​Iva Michelle Russell: Championing a New Image for Grundy County


by Leslie Lytle, Messenger Staff Writer
Editor’s Note: This is the last in a series of interviews with some of the local candidates running for office. General election voting is Aug. 2.
Talking about her decision to run for Grundy County mayor, Iva Michelle Russell said, “My adult life was getting my children grown, to make life better for them.” Russell has transferred that energy to Grundy County. Her message: “It’s about hope.”
“People are tired of feeling bad they’re from Grundy County,” Russell said. “They want more for the next generation.”
“Jobs are key,” she stressed. Russell points to the need to expand water and sewer capacity at the industrial park, as well as increasing the availability of broadband internet and natural gas.
To satisfy new industries’ needs for a skilled work force, Russell wants to see a Tennessee college of applied technology on the Mountain.
Likewise important, Russell said, the government needs to provide public safety and infrastructure and that requires prudent business management and increasing revenue.
Russell argues for bringing back recycling. “Rather than paying people to take our trash, our trash should pay for itself,” Russell said. “We can sell 85 percent of our waste.”
She opposes increasing property taxes to generate revenue, instead favoring the hotel-motel tax and sales tax mechanisms.
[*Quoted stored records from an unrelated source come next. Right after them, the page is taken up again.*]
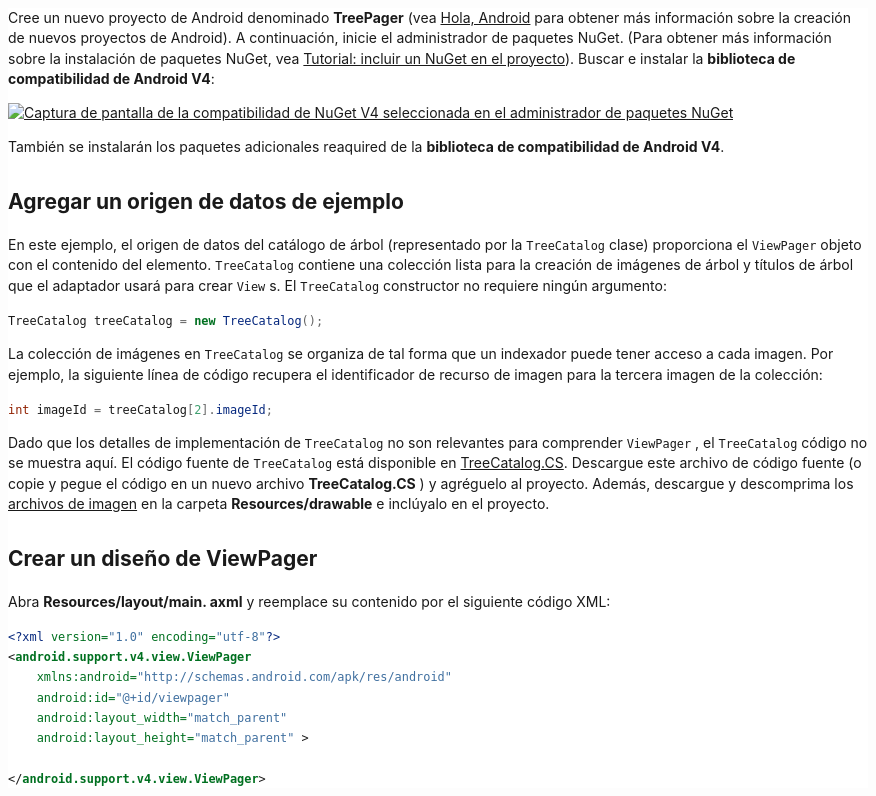 Cree un nuevo proyecto de Android denominado **TreePager** (vea [Hola, Android](~/android/get-started/hello-android/hello-android-quickstart.md) para obtener más información sobre la creación de nuevos proyectos de Android). A continuación, inicie el administrador de paquetes NuGet. (Para obtener más información sobre la instalación de paquetes NuGet, vea [Tutorial: incluir un NuGet en el proyecto](/visualstudio/mac/nuget-walkthrough)). Buscar e instalar la **biblioteca de compatibilidad de Android V4**: 

[![Captura de pantalla de la compatibilidad de NuGet V4 seleccionada en el administrador de paquetes NuGet](viewpager-and-views-images/01-install-support-lib-sml.png)](viewpager-and-views-images/01-install-support-lib.png#lightbox)

También se instalarán los paquetes adicionales reaquired de la **biblioteca de compatibilidad de Android V4**.

## <a name="add-an-example-data-source"></a>Agregar un origen de datos de ejemplo

En este ejemplo, el origen de datos del catálogo de árbol (representado por la `TreeCatalog` clase) proporciona el `ViewPager` objeto con el contenido del elemento. 
`TreeCatalog` contiene una colección lista para la creación de imágenes de árbol y títulos de árbol que el adaptador usará para crear `View` s. El `TreeCatalog` constructor no requiere ningún argumento:

```csharp
TreeCatalog treeCatalog = new TreeCatalog();
```

La colección de imágenes en `TreeCatalog` se organiza de tal forma que un indexador puede tener acceso a cada imagen. Por ejemplo, la siguiente línea de código recupera el identificador de recurso de imagen para la tercera imagen de la colección: 

```csharp
int imageId = treeCatalog[2].imageId;
```

Dado que los detalles de implementación de `TreeCatalog` no son relevantes para comprender `ViewPager` , el `TreeCatalog` código no se muestra aquí. El código fuente de `TreeCatalog` está disponible en [TreeCatalog.CS](https://github.com/xamarin/monodroid-samples/blob/master/UserInterface/TreePager/TreePager/TreeCatalog.cs). Descargue este archivo de código fuente (o copie y pegue el código en un nuevo archivo **TreeCatalog.CS** ) y agréguelo al proyecto. Además, descargue y descomprima los [archivos de imagen](https://github.com/xamarin/monodroid-samples/blob/master/UserInterface/TreePager/Resources/tree-images.zip?raw=true) en la carpeta **Resources/drawable** e inclúyalo en el proyecto. 

## <a name="create-a-viewpager-layout"></a>Crear un diseño de ViewPager

Abra **Resources/layout/main. axml** y reemplace su contenido por el siguiente código XML:

```xml
<?xml version="1.0" encoding="utf-8"?>
<android.support.v4.view.ViewPager
    xmlns:android="http://schemas.android.com/apk/res/android"
    android:id="@+id/viewpager"
    android:layout_width="match_parent"
    android:layout_height="match_parent" >

</android.support.v4.view.ViewPager>
```
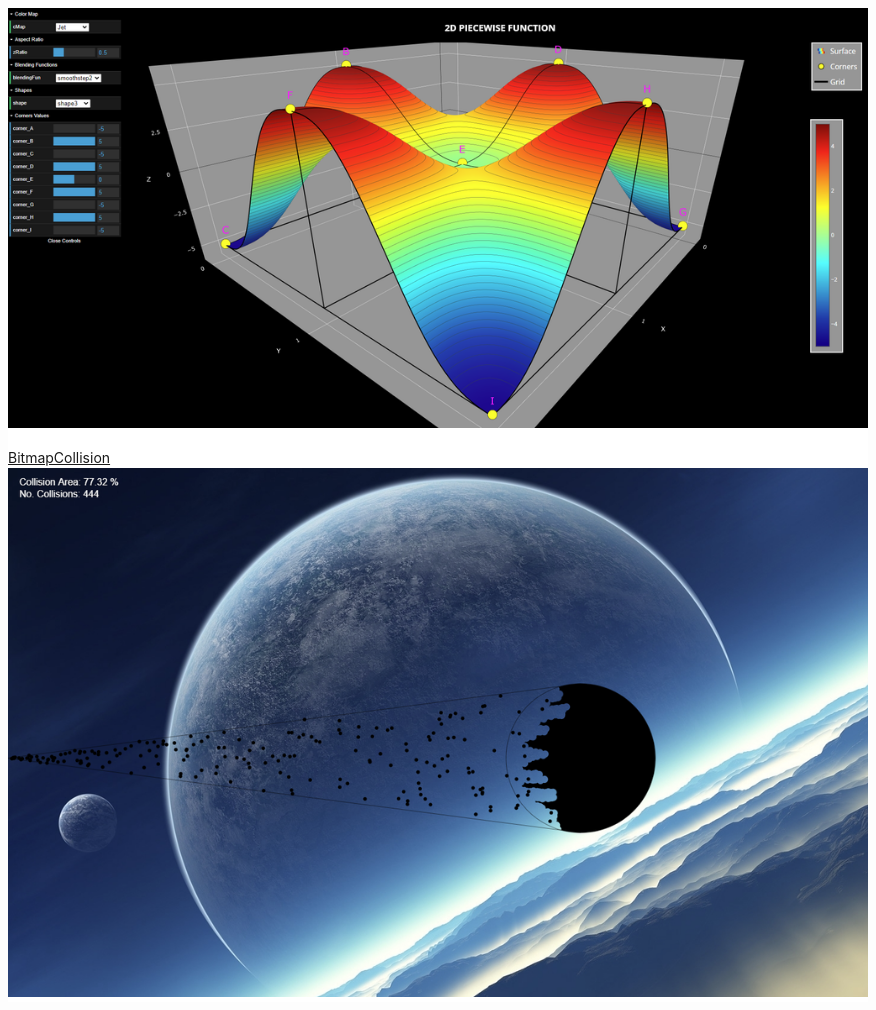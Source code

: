 <img src="imgs\2DTiles.PNG"  width="100%">

[BitmapCollision](https://geniosainz.github.io/JS-Demos/Simulations_BitmapCollision/index.html)
<img src="imgs\bitmapCollision.PNG"  width="100%">
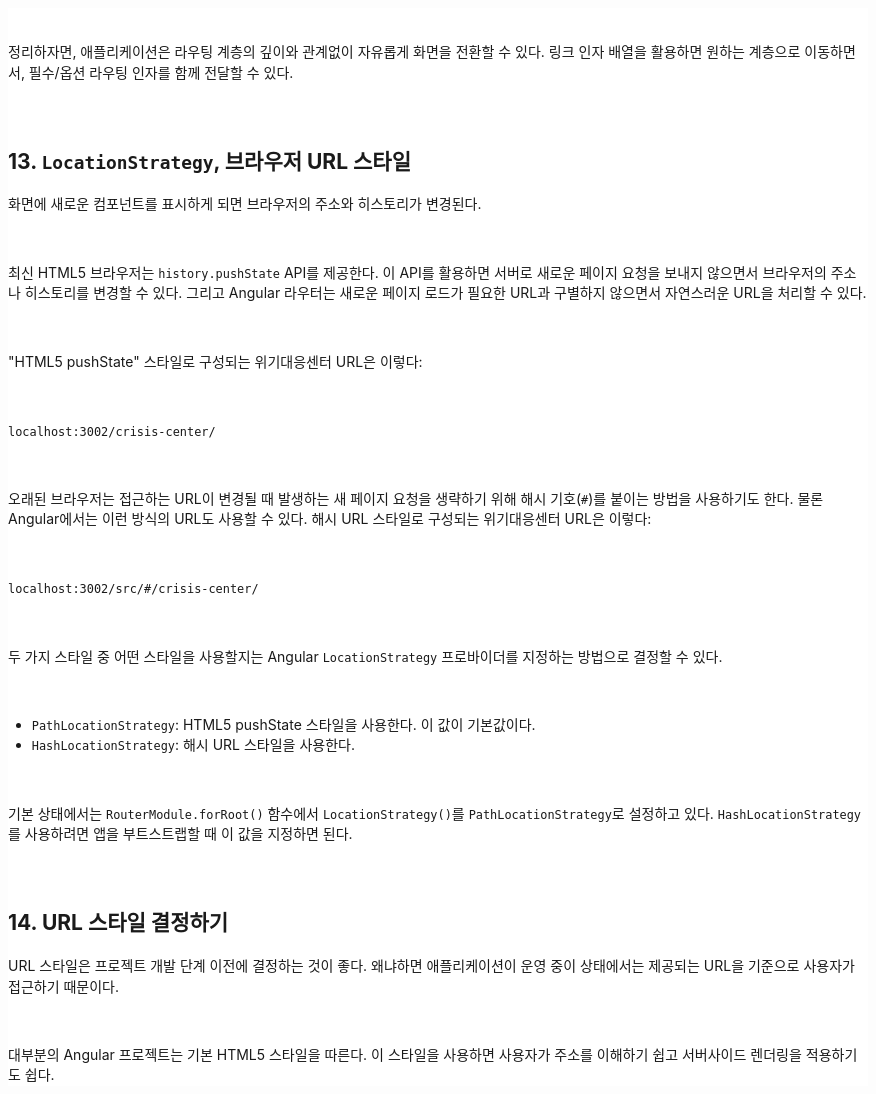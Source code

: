 <br/>

정리하자면, 애플리케이션은 라우팅 계층의 깊이와 관계없이 자유롭게 화면을 전환할 수 있다. 링크 인자 배열을 활용하면 원하는 계층으로 이동하면서, 필수/옵션 라우팅 인자를 함께 전달할 수 있다.

<br/>

## 13. `LocationStrategy`, 브라우저 URL 스타일

화면에 새로운 컴포넌트를 표시하게 되면 브라우저의 주소와 히스토리가 변경된다.

<br/>

최신 HTML5 브라우저는 `history.pushState` API를 제공한다. 이 API를 활용하면 서버로 새로운 페이지 요청을 보내지 않으면서 브라우저의 주소나 히스토리를 변경할 수 있다. 그리고 Angular 라우터는 새로운 페이지 로드가 필요한 URL과 구별하지 않으면서 자연스러운 URL을 처리할 수 있다.

<br/>

"HTML5 pushState" 스타일로 구성되는 위기대응센터 URL은 이렇다:

<br/>

```
localhost:3002/crisis-center/
```

<br/>

오래된 브라우저는 접근하는 URL이 변경될 때 발생하는 새 페이지 요청을 생략하기 위해 해시 기호(`#`)를 붙이는 방법을 사용하기도 한다. 물론 Angular에서는 이런 방식의 URL도 사용할 수 있다. 해시 URL 스타일로 구성되는 위기대응센터 URL은 이렇다:

<br/>

```
localhost:3002/src/#/crisis-center/
```

<br/>

두 가지 스타일 중 어떤 스타일을 사용할지는 Angular `LocationStrategy` 프로바이더를 지정하는 방법으로 결정할 수 있다.

<br/>

- `PathLocationStrategy`: HTML5 pushState 스타일을 사용한다. 이 값이 기본값이다.
- `HashLocationStrategy`: 해시 URL 스타일을 사용한다.

<br/>

기본 상태에서는 `RouterModule.forRoot()` 함수에서 `LocationStrategy()`를 `PathLocationStrategy`로 설정하고 있다. `HashLocationStrategy`를 사용하려면 앱을 부트스트랩할 때 이 값을 지정하면 된다.

<br/>

## 14. URL 스타일 결정하기

URL 스타일은 프로젝트 개발 단계 이전에 결정하는 것이 좋다. 왜냐하면 애플리케이션이 운영 중이 상태에서는 제공되는 URL을 기준으로 사용자가 접근하기 때문이다.

<br/>

대부분의 Angular 프로젝트는 기본 HTML5 스타일을 따른다. 이 스타일을 사용하면 사용자가 주소를 이해하기 쉽고 서버사이드 렌더링을 적용하기도 쉽다.
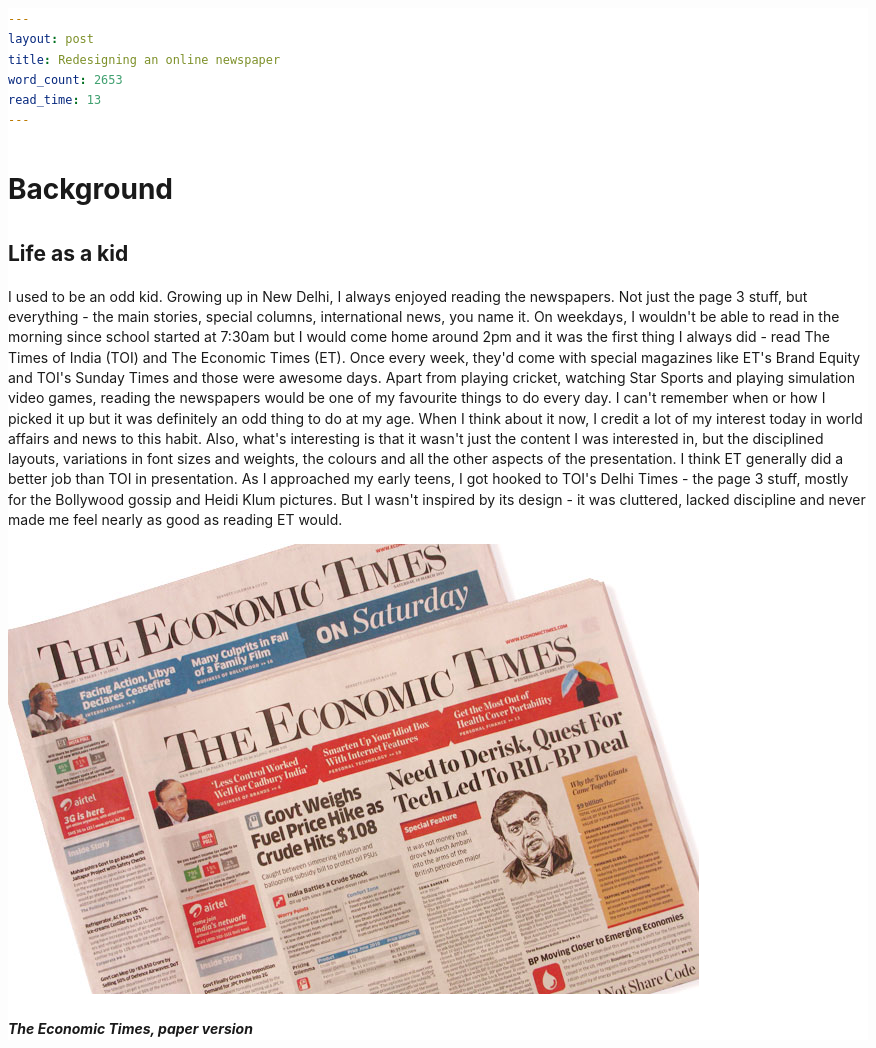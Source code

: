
 ```yaml
---
layout: post
title: Redesigning an online newspaper
word_count: 2653
read_time: 13
---
```


# Background
## Life as a kid
I used to be an odd kid. Growing up in New Delhi, I always enjoyed reading the newspapers. Not just the page 3 stuff, but everything - the main stories, special columns, international news, you name it. On weekdays, I wouldn't be able to read in the morning since school started at 7:30am but I would come home around 2pm and it was the first thing I always did - read The Times of India (TOI) and The Economic Times (ET). Once every week, they'd come with special magazines like ET's Brand Equity and TOI's Sunday Times and those were awesome days. Apart from playing cricket, watching Star Sports and playing simulation video games, reading the newspapers would be one of my favourite things to do every day. I can't remember when or how I picked it up but it was definitely an odd thing to do at my age. When I think about it now, I credit a lot of my interest today in world affairs and news to this habit. Also, what's interesting is that it wasn't just the content I was interested in, but the disciplined layouts, variations in font sizes and weights, the colours and all the other aspects of the presentation. I think ET generally did a better job than TOI in presentation. As I approached my early teens, I got hooked to TOI's Delhi Times - the page 3 stuff, mostly for the Bollywood gossip and Heidi Klum pictures. But I wasn't inspired by its design - it was cluttered, lacked discipline and never made me feel nearly as good as reading ET would.
<div class="img-with-caption">
  <img src="/img/et.jpg" alt="The Economic Times, paper version">
  <h5>The Economic Times, paper version</h5>
</div>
Bed and breakfast enterprises provide tax revenue paid by visitors, Russell noted, and also generate income for local residents.
Highlighting the potential of revenue from tourism, Russell said, “We need more places for people to spend money.” She supports facilitating startup businesses and expansion of existing businesses. She also proposes creating a visitors bureau to make guests aware of the many attractions.
Russell cited learning “to work together and agreeing on our goals” as the county’s most pressing need.
Russell comes well prepared for tackling that challenge. A fifth-generation Grundy countian, her father’s job took the family to the Chicago area. After earning a degree in public relations with a marketing minor, Russell held positions as the public relations director for the Junior Miss America Show, assistant manager handling VIPs for the Chicago Hilton, and membership director for Wheaton Sports Center.
The 9/11 attacks prompted Russell to move back to Grundy County. “I wanted to get my two daughters to a safe place.”
Russell started a public relations and communications consulting business and immediately got involved in local politics. “Local elections matter far more than state and federal elections,” she insists.
Russell also serves as co-host of GCTV’s “Morning on the Mountain” and has an intimate knowledge of the area from interviewing people for the program.
Russell lobbied for off-road vehicle enthusiasts and aided Coalmont in its successful application for a $1 million grant for an off-road vehicle park. “It’s a lesson in working together,” she said, “a win-win. Off-road vehicle people spend 8 to 1 compared to hikers.”
As vice-president of the Monteagle Chamber of Commerce, Russell chaired the “Make Monteagle Marketable” campaign, which earned the town a $560,000 grant to complete a section of the Mountain Goat Trail to facilitate pedestrian traffic and revitalize business.
Addressing the problem of Grundy County’s low health ranking, Russell said, “Natural remedies like diet and exercise are key.” She emphasized the importance of educating people about healthy lifestyle choices and making them aware of exercise opportunities like the South Cumberland State Park and Mountain Goat Trail.
“What’s needed is a mind-culture change,” Russell said. “When you’re depressed, you don’t take care of yourself.”
Russell’s vision is “to rebrand Grundy County” by coupling residents’ hope for the next generation with the county’s “sipping tea on the porch” charm. “I want to see an ‘I’m proud I’m from Grundy County’ mindset here.”